(Beginning of PROVIDED RECORDS)

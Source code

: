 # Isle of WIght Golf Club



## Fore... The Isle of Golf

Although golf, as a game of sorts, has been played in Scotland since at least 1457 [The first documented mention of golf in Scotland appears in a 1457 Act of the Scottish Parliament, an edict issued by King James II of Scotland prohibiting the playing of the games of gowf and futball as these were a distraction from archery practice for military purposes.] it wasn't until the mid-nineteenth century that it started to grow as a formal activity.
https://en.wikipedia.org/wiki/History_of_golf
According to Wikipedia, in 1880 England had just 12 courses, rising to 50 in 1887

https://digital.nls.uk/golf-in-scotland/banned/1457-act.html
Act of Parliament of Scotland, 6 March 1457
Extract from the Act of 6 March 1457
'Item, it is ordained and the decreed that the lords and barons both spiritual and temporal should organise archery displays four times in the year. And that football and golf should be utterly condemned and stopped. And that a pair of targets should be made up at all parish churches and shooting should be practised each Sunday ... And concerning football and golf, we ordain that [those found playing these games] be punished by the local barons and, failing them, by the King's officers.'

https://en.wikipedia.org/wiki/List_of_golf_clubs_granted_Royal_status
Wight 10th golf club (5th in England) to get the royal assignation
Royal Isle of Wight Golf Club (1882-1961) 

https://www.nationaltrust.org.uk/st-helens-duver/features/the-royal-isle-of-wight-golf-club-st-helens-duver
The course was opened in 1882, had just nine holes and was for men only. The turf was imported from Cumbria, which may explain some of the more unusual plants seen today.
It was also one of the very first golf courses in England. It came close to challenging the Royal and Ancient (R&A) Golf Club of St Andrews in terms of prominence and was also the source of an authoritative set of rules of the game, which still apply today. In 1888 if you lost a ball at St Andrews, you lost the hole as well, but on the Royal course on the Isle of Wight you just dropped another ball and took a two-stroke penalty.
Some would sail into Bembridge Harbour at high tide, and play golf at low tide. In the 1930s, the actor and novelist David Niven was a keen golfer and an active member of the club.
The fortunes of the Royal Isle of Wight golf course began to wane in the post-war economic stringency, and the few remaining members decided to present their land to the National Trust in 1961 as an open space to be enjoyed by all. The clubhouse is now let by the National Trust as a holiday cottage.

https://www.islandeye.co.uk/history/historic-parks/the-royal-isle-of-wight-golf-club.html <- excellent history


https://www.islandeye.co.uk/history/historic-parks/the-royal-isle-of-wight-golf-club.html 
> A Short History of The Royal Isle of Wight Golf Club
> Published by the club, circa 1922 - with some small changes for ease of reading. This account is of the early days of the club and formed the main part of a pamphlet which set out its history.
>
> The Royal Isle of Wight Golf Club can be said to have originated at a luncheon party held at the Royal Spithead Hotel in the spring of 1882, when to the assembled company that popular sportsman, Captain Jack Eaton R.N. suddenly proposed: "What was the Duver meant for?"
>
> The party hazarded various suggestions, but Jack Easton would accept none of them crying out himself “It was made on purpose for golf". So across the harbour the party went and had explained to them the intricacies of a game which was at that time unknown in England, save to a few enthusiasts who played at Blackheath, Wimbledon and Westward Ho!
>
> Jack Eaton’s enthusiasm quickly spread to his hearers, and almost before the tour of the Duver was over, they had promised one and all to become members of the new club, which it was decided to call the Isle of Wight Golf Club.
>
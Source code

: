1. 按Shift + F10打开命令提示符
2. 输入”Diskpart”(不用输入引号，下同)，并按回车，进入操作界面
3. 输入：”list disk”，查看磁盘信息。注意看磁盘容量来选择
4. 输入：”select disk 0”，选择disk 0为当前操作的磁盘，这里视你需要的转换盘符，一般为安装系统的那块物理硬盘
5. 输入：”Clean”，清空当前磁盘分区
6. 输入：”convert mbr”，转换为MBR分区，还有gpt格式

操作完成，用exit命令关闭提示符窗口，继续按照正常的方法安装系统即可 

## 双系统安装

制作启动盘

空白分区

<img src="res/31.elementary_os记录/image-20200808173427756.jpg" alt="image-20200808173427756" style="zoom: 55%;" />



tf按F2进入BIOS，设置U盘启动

(End of PROVIDED RECORDS)
(Beginning of PROVIDED RECORDS)

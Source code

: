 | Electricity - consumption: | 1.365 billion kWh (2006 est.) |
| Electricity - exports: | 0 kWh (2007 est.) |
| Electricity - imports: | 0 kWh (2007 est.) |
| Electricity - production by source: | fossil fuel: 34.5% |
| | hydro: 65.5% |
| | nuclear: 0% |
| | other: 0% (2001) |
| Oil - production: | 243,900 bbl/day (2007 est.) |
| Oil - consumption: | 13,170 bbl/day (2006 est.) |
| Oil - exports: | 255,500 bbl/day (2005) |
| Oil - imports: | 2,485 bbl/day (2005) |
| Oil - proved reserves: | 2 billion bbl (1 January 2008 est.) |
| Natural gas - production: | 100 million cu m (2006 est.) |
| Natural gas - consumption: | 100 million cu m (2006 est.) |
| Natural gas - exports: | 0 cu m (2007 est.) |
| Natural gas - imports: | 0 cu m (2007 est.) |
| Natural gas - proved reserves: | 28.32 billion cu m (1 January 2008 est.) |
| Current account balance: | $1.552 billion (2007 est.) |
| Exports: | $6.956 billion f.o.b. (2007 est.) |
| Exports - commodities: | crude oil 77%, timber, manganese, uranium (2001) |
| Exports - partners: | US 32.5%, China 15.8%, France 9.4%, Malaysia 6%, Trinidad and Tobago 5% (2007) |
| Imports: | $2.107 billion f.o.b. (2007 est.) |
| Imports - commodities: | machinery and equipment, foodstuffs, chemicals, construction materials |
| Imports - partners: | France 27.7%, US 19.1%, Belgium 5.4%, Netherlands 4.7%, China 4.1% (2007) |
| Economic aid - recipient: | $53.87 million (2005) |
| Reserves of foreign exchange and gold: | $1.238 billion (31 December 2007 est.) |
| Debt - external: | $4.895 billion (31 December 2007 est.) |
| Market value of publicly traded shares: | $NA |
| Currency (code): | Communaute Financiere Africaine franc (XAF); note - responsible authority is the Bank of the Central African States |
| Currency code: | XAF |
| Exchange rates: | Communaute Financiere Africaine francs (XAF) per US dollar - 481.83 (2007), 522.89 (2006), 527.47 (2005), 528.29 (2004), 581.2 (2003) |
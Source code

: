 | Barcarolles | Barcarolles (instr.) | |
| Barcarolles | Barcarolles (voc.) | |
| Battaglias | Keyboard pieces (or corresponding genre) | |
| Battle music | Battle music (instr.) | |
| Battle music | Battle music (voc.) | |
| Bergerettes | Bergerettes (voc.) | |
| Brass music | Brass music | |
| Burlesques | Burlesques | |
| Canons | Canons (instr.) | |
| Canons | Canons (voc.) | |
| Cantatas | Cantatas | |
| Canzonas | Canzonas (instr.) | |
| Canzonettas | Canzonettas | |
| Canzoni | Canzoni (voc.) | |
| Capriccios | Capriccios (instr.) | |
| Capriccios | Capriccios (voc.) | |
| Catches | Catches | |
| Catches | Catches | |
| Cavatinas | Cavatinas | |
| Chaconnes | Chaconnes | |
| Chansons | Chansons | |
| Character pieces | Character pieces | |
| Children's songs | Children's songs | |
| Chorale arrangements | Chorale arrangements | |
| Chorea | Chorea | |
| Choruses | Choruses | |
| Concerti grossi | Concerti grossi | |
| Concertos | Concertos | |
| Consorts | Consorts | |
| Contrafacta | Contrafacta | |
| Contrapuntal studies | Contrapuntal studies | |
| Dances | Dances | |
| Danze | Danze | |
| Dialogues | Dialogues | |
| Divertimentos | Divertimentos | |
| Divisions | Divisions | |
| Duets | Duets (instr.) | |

(End of PROVIDED RECORDS)

**ACTIVITY**
Within the material above, transcribe exactly the lines that run from the line holding "exports: | 0 cu m (2007 est.) |" through the line holding "music (instr.) | |".

**TASK OUTPUT**
| Natural gas - exports: | 0 cu m (2007 est.) |
| Natural gas - imports: | 0 cu m (2007 est.) |
| Natural gas - proved reserves: | 28.32 billion cu m (1 January 2008 est.) |
| Current account balance: | $1.552 billion (2007 est.) |
| Exports: | $6.956 billion f.o.b. (2007 est.) |
| Exports - commodities: | crude oil 77%, timber, manganese, uranium (2001) |
| Exports - partners: | US 32.5%, China 15.8%, France 9.4%, Malaysia 6%, Trinidad and Tobago 5% (2007) |
| Imports: | $2.107 billion f.o.b. (2007 est.) |
| Imports - commodities: | machinery and equipment, foodstuffs, chemicals, construction materials |
| Imports - partners: | France 27.7%, US 19.1%, Belgium 5.4%, Netherlands 4.7%, China 4.1% (2007) |
| Economic aid - recipient: | $53.87 million (2005) |
| Reserves of foreign exchange and gold: | $1.238 billion (31 December 2007 est.) |
| Debt - external: | $4.895 billion (31 December 2007 est.) |
| Market value of publicly traded shares: | $NA |
| Currency (code): | Communaute Financiere Africaine franc (XAF); note - responsible authority is the Bank of the Central African States |
| Currency code: | XAF |
| Exchange rates: | Communaute Financiere Africaine francs (XAF) per US dollar - 481.83 (2007), 522.89 (2006), 527.47 (2005), 528.29 (2004), 581.2 (2003) |
Source code

: | Barcarolles | Barcarolles (instr.) | |
| Barcarolles | Barcarolles (voc.) | |
| Battaglias | Keyboard pieces (or corresponding genre) | |
| Battle music | Battle music (instr.) | |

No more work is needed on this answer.